Obviously you can guess the eventual fate of a small market town Currys store that didn't have a large sales volume....
Bought a Lenovo laptop in the New Year. For no apparent reason (and I'm not blaming PCWorld) it bricked itself within a week. I took it back to the store and was offered a replacement, which I was happy with, but when the storetard returned with the new laptop, he announced that it had Windows already installed on it, so he would have to charge me an extra £40. This would cover the time the nerds had spent installing Windows, I was told. I countered that I had already spent several hours of my extremely expensive time doing just the same on a piece of kit that turned out to be defective and that I would pay them the £40 if they refunded me my own time - and how about the 40 miles worth of petrol for the extra trip to the shop. Suffice it to say that they lost a sale that day, and I will never be returning. So dumb... that's how they will end up being Maplin'ed...
In emergencies I buy kit from such stores - they're all at it.
My tactics are simple and practical. Once I've chosen the kit and physically verified they do have it in their store, I cut off the next hour of "paperwork" sales BS and exasperation on all sides by giving them a simple ultimatum, goes something like:
"I have to go. You have five minutes to do your paperwork and get this box to the cash registers. If this is too difficult, I can help you out by carrying it there myself. If it's not there in five minutes, I'm gone."
The fact that I mean it, and that they can see that, results in a happy outcome every time.
If you were my customer I’d say this is gonna take more than five minutes part of my job is to go through a journey with you to make sure this machine works the way you want it to work. See if you’re rude? I’ll just be rude back. If you wanna walk out bloody walk out, a sale like yours would have a negative impact on my overall figures. Listen we are targeted but not on commision. What do you think that means? Hit target or bye bye.
Target meaning the add ons. Sales target hits itself. Just be nice you may get stuff for free
I'm not condoning the behavior of PC World/Currys and I can probably come up with a few horror stories of my own, but every now and again we can get a good experience.
A few years ago my Nexus 9 tablet received an Android upgrade and bricked the device, it was stuck in a boot cycle. I took the tablet back to PC world as it was less than 12 months old, they said it would get sent back to Asus to get repaired and should be back in a few weeks. After a month the tablet hadn't been returned, the Know How rep told me as the tablet hadn't been sent back I was entitled to a replacement tablet at no cost.
the kids in the store don't get a commission on the sale of the laptop, because they are sold at near cost. (most of the "margin" is in the form of end-year supplier rebates). But they do get a commission on any warranties, setup fees or peripherals they can bolt onto the deal.
Thats why when they throw in "free" antivirus, its actually charged on the invoice, but the PC/Laptop is discounted by the same amount.

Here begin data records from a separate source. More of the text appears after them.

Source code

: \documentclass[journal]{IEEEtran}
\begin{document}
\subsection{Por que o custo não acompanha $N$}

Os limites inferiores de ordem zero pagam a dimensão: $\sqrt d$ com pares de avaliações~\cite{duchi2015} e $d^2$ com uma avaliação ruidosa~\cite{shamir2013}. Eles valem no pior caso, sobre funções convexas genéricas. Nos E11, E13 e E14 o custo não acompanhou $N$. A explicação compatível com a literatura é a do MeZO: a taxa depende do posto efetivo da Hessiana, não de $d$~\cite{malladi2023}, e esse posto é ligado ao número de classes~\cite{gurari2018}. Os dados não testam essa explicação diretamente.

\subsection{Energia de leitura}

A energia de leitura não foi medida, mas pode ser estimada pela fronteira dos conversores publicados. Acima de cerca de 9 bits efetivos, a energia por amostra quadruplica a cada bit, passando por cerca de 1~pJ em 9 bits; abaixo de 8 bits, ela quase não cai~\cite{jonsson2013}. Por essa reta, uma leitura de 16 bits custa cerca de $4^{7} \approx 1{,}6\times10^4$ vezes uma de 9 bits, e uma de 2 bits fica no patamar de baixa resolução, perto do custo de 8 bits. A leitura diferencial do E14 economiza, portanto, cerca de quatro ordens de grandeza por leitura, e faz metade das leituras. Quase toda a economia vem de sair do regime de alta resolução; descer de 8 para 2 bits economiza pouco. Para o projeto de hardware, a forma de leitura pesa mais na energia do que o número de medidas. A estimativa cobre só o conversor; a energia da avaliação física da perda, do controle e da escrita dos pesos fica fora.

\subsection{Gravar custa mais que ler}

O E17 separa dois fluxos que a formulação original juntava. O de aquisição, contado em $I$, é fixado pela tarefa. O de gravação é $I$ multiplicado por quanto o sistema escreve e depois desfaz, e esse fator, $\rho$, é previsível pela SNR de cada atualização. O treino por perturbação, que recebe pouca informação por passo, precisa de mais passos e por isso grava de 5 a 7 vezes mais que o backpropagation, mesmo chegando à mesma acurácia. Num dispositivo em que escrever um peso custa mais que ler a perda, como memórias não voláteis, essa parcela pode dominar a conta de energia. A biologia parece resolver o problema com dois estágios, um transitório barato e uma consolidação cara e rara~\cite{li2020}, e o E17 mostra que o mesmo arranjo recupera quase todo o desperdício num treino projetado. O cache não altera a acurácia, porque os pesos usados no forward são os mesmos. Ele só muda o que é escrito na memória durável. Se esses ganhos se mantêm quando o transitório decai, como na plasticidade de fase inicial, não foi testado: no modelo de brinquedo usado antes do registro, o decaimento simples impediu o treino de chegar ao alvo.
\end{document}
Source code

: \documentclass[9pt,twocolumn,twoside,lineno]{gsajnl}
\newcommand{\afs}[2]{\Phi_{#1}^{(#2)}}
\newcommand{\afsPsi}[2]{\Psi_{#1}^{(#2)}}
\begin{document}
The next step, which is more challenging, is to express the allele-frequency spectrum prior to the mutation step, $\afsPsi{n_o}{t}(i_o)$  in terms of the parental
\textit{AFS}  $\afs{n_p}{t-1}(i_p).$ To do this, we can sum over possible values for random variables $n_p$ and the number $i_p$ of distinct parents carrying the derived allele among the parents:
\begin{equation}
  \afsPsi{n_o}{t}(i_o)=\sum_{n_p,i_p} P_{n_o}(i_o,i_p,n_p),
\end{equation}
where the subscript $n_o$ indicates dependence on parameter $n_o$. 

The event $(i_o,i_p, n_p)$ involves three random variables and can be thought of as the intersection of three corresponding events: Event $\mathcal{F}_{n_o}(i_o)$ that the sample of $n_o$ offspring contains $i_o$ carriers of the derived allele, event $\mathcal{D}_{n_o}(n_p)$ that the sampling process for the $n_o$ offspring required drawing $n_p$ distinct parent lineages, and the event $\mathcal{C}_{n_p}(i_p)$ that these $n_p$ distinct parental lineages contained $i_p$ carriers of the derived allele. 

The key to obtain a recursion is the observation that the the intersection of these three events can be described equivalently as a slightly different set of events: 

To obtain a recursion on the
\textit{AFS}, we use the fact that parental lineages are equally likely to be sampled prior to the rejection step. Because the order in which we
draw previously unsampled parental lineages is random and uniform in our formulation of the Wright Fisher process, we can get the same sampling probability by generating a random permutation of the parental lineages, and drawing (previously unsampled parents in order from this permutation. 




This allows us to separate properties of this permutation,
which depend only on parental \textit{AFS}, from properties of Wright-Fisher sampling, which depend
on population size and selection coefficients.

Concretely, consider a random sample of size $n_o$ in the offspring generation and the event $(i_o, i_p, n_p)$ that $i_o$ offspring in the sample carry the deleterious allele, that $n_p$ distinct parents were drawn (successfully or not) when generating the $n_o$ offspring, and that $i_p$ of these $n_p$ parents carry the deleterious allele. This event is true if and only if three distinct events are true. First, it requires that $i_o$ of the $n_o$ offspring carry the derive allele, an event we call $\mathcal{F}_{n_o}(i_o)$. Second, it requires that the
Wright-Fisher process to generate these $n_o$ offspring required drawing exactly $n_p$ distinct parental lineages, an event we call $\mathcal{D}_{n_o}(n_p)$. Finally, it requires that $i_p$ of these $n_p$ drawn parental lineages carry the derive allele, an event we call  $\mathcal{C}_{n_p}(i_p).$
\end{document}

On one of those deals they actually lose money but it doesn't show up in the books
This is still happening, bough an HP laptop in January, and they gave me the pre set up option without making it clear that would cost £40.
They also tried to sell Office 365 (got it with my course for free), McAfee Av (already use bitdefender), cloud storage (already paid for), warranty (£192 for 2 years!). That's FIVE attempts at upselling, didn't pay for any of them.